TASK GOAL> The reply should hold every record, copied exactly.

Saved entries>
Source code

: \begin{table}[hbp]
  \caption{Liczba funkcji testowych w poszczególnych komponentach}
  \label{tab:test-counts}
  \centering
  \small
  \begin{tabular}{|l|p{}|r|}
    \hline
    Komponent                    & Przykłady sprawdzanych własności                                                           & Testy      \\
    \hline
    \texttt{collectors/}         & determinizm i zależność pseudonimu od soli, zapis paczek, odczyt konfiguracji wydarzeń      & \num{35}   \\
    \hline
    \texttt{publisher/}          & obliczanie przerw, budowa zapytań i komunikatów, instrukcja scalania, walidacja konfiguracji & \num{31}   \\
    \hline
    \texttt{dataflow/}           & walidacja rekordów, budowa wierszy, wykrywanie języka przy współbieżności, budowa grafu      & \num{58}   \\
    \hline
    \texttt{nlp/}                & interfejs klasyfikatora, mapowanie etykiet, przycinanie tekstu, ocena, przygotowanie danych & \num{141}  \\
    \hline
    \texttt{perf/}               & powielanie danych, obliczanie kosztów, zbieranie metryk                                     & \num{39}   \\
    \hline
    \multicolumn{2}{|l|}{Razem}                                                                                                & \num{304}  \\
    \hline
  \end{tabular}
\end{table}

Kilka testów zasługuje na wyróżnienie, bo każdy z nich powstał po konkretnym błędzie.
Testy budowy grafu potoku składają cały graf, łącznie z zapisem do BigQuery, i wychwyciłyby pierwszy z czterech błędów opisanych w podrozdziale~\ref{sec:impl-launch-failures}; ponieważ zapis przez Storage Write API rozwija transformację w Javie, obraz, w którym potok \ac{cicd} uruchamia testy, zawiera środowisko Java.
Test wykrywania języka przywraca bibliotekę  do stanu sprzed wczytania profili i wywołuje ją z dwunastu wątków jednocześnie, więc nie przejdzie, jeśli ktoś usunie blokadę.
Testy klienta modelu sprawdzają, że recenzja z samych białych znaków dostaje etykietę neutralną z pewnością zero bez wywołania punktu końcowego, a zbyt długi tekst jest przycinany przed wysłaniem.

RESPONSE TO THIS EXERCISE>
Source code

: \begin{table}[hbp]
  \caption{Liczba funkcji testowych w poszczególnych komponentach}
  \label{tab:test-counts}
  \centering
  \small
  \begin{tabular}{|l|p{}|r|}
    \hline
    Komponent                    & Przykłady sprawdzanych własności                                                           & Testy      \\
    \hline
    \texttt{collectors/}         & determinizm i zależność pseudonimu od soli, zapis paczek, odczyt konfiguracji wydarzeń      & \num{35}   \\
    \hline
    \texttt{publisher/}          & obliczanie przerw, budowa zapytań i komunikatów, instrukcja scalania, walidacja konfiguracji & \num{31}   \\
    \hline
    \texttt{dataflow/}           & walidacja rekordów, budowa wierszy, wykrywanie języka przy współbieżności, budowa grafu      & \num{58}   \\
    \hline
    \texttt{nlp/}                & interfejs klasyfikatora, mapowanie etykiet, przycinanie tekstu, ocena, przygotowanie danych & \num{141}  \\
    \hline
    \texttt{perf/}               & powielanie danych, obliczanie kosztów, zbieranie metryk                                     & \num{39}   \\
    \hline
    \multicolumn{2}{|l|}{Razem}                                                                                                & \num{304}  \\
    \hline
  \end{tabular}
\end{table}

Kilka testów zasługuje na wyróżnienie, bo każdy z nich powstał po konkretnym błędzie.
Testy budowy grafu potoku składają cały graf, łącznie z zapisem do BigQuery, i wychwyciłyby pierwszy z czterech błędów opisanych w podrozdziale~\ref{sec:impl-launch-failures}; ponieważ zapis przez Storage Write API rozwija transformację w Javie, obraz, w którym potok \ac{cicd} uruchamia testy, zawiera środowisko Java.
Test wykrywania języka przywraca bibliotekę  do stanu sprzed wczytania profili i wywołuje ją z dwunastu wątków jednocześnie, więc nie przejdzie, jeśli ktoś usunie blokadę.
Testy klienta modelu sprawdzają, że recenzja z samych białych znaków dostaje etykietę neutralną z pewnością zero bez wywołania punktu końcowego, a zbyt długi tekst jest przycinany przed wysłaniem.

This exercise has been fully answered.